◆ **What the task asks**
Every record must be copied out exactly.

◆ **Material for the task**
------------

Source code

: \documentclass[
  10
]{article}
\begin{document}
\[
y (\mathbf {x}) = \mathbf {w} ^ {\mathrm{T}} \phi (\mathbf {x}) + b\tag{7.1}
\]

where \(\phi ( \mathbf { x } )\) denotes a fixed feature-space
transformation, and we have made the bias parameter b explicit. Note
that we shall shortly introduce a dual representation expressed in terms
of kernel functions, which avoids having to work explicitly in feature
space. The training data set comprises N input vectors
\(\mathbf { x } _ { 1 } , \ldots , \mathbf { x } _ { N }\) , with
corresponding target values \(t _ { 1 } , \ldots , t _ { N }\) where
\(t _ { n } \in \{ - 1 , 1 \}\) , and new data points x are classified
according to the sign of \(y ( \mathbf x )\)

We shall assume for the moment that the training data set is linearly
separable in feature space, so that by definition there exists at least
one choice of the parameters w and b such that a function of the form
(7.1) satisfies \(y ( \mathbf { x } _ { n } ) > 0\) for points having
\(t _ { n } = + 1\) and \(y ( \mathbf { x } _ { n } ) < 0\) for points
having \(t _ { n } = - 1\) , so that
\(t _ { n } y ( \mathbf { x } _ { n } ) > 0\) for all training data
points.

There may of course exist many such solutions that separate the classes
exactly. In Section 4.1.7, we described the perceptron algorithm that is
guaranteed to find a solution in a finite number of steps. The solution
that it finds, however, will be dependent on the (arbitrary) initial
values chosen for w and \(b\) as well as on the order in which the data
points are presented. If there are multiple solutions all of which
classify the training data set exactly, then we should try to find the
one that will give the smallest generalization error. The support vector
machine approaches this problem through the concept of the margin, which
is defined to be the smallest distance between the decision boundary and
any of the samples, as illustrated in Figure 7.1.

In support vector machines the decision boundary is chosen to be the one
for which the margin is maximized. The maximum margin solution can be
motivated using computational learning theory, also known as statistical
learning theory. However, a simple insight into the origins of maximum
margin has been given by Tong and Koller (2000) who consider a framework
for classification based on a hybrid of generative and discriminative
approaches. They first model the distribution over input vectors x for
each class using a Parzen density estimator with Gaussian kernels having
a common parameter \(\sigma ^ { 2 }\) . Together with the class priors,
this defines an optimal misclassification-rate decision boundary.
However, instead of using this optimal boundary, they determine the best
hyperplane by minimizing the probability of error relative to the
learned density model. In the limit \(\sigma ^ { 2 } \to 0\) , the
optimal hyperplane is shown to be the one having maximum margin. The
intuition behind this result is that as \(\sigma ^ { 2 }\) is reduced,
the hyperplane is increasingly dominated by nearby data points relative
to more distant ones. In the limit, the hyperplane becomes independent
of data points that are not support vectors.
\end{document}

------------

◆ **Task answer**
Source code

: \documentclass[
  10
]{article}
\begin{document}
\[
y (\mathbf {x}) = \mathbf {w} ^ {\mathrm{T}} \phi (\mathbf {x}) + b\tag{7.1}
\]

where \(\phi ( \mathbf { x } )\) denotes a fixed feature-space
transformation, and we have made the bias parameter b explicit. Note
that we shall shortly introduce a dual representation expressed in terms
of kernel functions, which avoids having to work explicitly in feature
space. The training data set comprises N input vectors
\(\mathbf { x } _ { 1 } , \ldots , \mathbf { x } _ { N }\) , with
corresponding target values \(t _ { 1 } , \ldots , t _ { N }\) where
\(t _ { n } \in \{ - 1 , 1 \}\) , and new data points x are classified
according to the sign of \(y ( \mathbf x )\)

We shall assume for the moment that the training data set is linearly
separable in feature space, so that by definition there exists at least
one choice of the parameters w and b such that a function of the form
(7.1) satisfies \(y ( \mathbf { x } _ { n } ) > 0\) for points having
\(t _ { n } = + 1\) and \(y ( \mathbf { x } _ { n } ) < 0\) for points
having \(t _ { n } = - 1\) , so that
\(t _ { n } y ( \mathbf { x } _ { n } ) > 0\) for all training data
points.

There may of course exist many such solutions that separate the classes
exactly. In Section 4.1.7, we described the perceptron algorithm that is
guaranteed to find a solution in a finite number of steps. The solution
that it finds, however, will be dependent on the (arbitrary) initial
values chosen for w and \(b\) as well as on the order in which the data
points are presented. If there are multiple solutions all of which
classify the training data set exactly, then we should try to find the
one that will give the smallest generalization error. The support vector
machine approaches this problem through the concept of the margin, which
is defined to be the smallest distance between the decision boundary and
any of the samples, as illustrated in Figure 7.1.

In support vector machines the decision boundary is chosen to be the one
for which the margin is maximized. The maximum margin solution can be
motivated using computational learning theory, also known as statistical
learning theory. However, a simple insight into the origins of maximum
margin has been given by Tong and Koller (2000) who consider a framework
for classification based on a hybrid of generative and discriminative
approaches. They first model the distribution over input vectors x for
each class using a Parzen density estimator with Gaussian kernels having
a common parameter \(\sigma ^ { 2 }\) . Together with the class priors,
this defines an optimal misclassification-rate decision boundary.
However, instead of using this optimal boundary, they determine the best
hyperplane by minimizing the probability of error relative to the
learned density model. In the limit \(\sigma ^ { 2 } \to 0\) , the
optimal hyperplane is shown to be the one having maximum margin. The
intuition behind this result is that as \(\sigma ^ { 2 }\) is reduced,
the hyperplane is increasingly dominated by nearby data points relative
to more distant ones. In the limit, the hyperplane becomes independent
of data points that are not support vectors.
\end{document}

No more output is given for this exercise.